■ Action item ■
In the records below, find the line that contains "Browser: Chrome XX.XXX.XXX", then transcribe it and every later line exactly, stopping at the final line.

(Items listed in a dataset)
*** Begin section ***
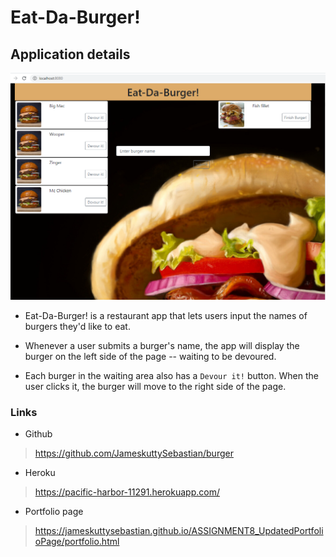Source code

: # Eat-Da-Burger!

## Application details

![Home Page](public/assets/img/homepage.png)

* Eat-Da-Burger! is a restaurant app that lets users input the names of burgers they'd like to eat.

* Whenever a user submits a burger's name, the app will display the burger on the left side of the page -- waiting to be devoured.

* Each burger in the waiting area also has a `Devour it!` button. When the user clicks it, the burger will move to the right side of the page.
### Links
-  Github
> https://github.com/JameskuttySebastian/burger

-  Heroku
> https://pacific-harbor-11291.herokuapp.com/
-  Portfolio page
>https://jameskuttysebastian.github.io/ASSIGNMENT8_UpdatedPortfolioPage/portfolio.html

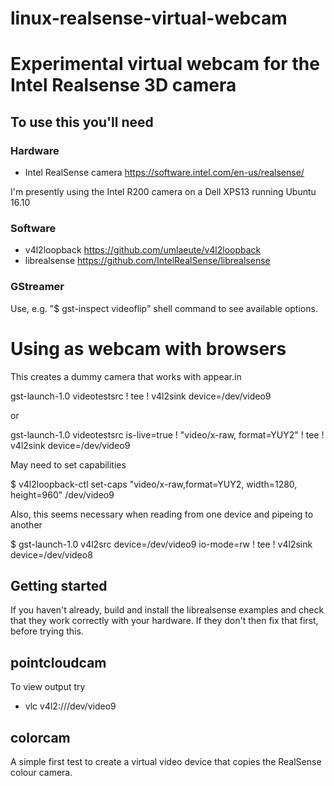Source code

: # linux-realsense-virtual-webcam
# Experimental virtual webcam for the Intel Realsense 3D camera

## To use this you'll need

### Hardware

 * Intel RealSense camera https://software.intel.com/en-us/realsense/

I'm presently using the Intel R200 camera on a Dell XPS13 running Ubuntu 16.10

### Software

 * v4l2loopback https://github.com/umlaeute/v4l2loopback
 * librealsense https://github.com/IntelRealSense/librealsense

### GStreamer

Use, e.g. "$ gst-inspect videoflip" shell command to see available options.


# Using as webcam with browsers

This creates a dummy camera that works with appear.in

gst-launch-1.0 videotestsrc ! tee ! v4l2sink device=/dev/video9

or

gst-launch-1.0 videotestsrc is-live=true ! "video/x-raw, format=YUY2" ! tee ! v4l2sink device=/dev/video9

May need to set capabilities

$ v4l2loopback-ctl set-caps "video/x-raw,format=YUY2, width=1280, height=960" /dev/video9

Also, this seems necessary when reading from one device and pipeing to another

$ gst-launch-1.0 v4l2src device=/dev/video9 io-mode=rw ! tee ! v4l2sink device=/dev/video8

## Getting started

If you haven't already, build and install the librealsense examples and check
that they work correctly with your hardware.   If they don't then fix that
first, before trying this.


## pointcloudcam

To view output try
 * vlc v4l2:///dev/video9

## colorcam

A simple first test to create a virtual video device that copies the
RealSense colour camera.
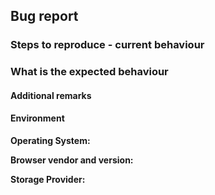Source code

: ## Bug report

### Steps to reproduce - current behaviour

<!-- 
  First, read https://github.com/subdavis/Tusk/wiki/Troubleshooting 
  
  If this issue is a bug, please explain what steps you took 
  and how to reproduce your issue.
  
  For example: 
  1. I open Tusk
  1. I input the password
  1. It doesn't unlock
-->

### What is the expected behaviour

<!--
  For example:
  Please enable unlocking in Tusk!
--> 

#### Additional remarks

<!-- This is optional --> 

#### Environment 

**Operating System:**

**Browser vendor and version:**

**Storage Provider:**

<!-- 
  For example: 
  Operating System: macOS 10.XX.X / Windows 10 Pro
  Browser: Chrome XX.XXX.XXX / Firefox XX.XXX (find at chrome://version or about:version)
  Storage: Nextcloud / Google Drive / Dropbox
-->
*** End section ***
■ Solved exercise ■
  Browser: Chrome XX.XXX.XXX / Firefox XX.XXX (find at chrome://version or about:version)
  Storage: Nextcloud / Google Drive / Dropbox
-->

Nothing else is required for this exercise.